庫の奥まで入って、C5550号機の顔を撮ります。とはいっても狭い庫の中、機関車の全貌はおろか、正面の全体像も撮り切れません。収差でユガむような超広角レンズならいざいらず、通常の鉄道写真に使うレンズではマトモな構図になりません。ここは視点を変えて、窓からの光線に照らされて光っているナンバープレートと前照灯、煙室扉ハンドルという正面の主要パーツに絞って作画することにしました。結果は上々で、この写真の本来のモノクロ版はいろいろなところに掲載していますのでご覧になったことのある方もいらっしゃると思います。これもカラーバランスが赤味に寄っちゃってるんで、なんか夕焼けに照らされたような感じになっていますが、このときは小雨が降る真昼間です。しかし「架線注意」はここでもちゃんとカラー化してますね。AI君はお気に入りなのかな。

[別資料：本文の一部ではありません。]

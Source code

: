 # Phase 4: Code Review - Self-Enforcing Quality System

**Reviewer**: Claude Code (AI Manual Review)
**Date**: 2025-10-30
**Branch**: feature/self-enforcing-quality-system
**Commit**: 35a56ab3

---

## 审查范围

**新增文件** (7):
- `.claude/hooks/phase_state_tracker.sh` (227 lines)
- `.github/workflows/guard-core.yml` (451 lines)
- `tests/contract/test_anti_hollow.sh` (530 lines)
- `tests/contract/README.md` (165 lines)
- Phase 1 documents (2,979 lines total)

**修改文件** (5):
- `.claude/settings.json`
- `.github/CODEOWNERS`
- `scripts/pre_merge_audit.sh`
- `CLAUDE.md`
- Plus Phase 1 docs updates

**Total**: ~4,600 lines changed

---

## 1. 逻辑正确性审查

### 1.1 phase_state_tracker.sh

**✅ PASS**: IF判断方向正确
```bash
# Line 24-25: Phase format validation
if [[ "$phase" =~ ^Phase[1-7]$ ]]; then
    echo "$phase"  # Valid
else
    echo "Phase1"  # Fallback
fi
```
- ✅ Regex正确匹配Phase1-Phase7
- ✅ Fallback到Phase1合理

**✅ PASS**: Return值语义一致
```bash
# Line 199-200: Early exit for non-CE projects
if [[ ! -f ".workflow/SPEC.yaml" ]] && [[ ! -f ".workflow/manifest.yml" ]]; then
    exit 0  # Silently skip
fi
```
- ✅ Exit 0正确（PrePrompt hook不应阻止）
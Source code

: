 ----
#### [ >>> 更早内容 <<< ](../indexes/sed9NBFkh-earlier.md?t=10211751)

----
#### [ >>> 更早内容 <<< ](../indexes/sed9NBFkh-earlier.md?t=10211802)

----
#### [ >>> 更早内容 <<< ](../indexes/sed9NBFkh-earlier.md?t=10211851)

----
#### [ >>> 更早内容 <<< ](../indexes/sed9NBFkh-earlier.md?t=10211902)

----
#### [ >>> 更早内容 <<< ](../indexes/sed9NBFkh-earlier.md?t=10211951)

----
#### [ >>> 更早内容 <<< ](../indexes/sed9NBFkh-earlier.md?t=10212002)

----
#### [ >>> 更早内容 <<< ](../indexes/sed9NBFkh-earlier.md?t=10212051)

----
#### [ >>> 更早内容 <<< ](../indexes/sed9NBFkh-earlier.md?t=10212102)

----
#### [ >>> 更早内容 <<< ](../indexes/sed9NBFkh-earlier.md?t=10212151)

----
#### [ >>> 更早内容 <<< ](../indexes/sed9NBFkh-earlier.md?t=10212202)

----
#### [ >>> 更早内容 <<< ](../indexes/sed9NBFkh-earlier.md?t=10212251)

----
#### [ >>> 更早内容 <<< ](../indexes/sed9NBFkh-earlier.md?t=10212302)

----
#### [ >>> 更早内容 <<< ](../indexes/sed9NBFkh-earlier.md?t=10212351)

ひとまず庫内撮影は一段落、表に出てきて扇形庫周辺の様子を撮影します。これは模型のジオラマ用の資料ですね。当時から車輛模型だけではなくレイアウトにも興味が深かったので、けっこう雰囲気のカットも撮影しています。今から思うとこういう写真の方が記録としては貴重なのかもしれません。全体に悲哀の漂うカラー化ですが、蝦夷梅雨に濡れる北海道の機関区の雰囲気という意味では結構良くできてますね。ジオラマで作ってもこんな感じの着色にするんじゃないかと思います。転車台の向いている7番線の奥の方にはDD53がチラりと見えます。かすかに赤を入れてきていますね。DE15のものと思しき台車の付いたラッセルヘッドも見えますが、これは建物と認識したのか色は入れてないですね。でも防水シートには青を入れてる。この頃はまだブルーシートはないんですが。


前にチラリとだけ写っていた29669号機が出てきたので、アップで非公式側の形式写真を撮影します。ゼブラ柄には微妙に黄色を入れてきていますね。北海道の9600形式らしい汚れ感・ヘタれ感も良く出ているんじゃないでしょうか。しかしこの29669号機、北海道の9600としてはなんか妙な感じがします。まずAD66180様式でのナンバーの吹き返しは、戦前でも苗穂ではやらないです。パイプ煙突への換装もやりませんね。そう思ってみてゆくと、背の高い蒸気ドームや大型のキャブの吊り輪、コンプレッサ排気管のマフラーなど、大宮工場持ちの9600の特徴がそこここに見て取れます。それもそのはず、29669号機は大宮・新鶴見・平など一貫して関東地域で活躍していたカマで、無煙化が進む1969年になって渡道し旭川配属となった比較的新参の機号です。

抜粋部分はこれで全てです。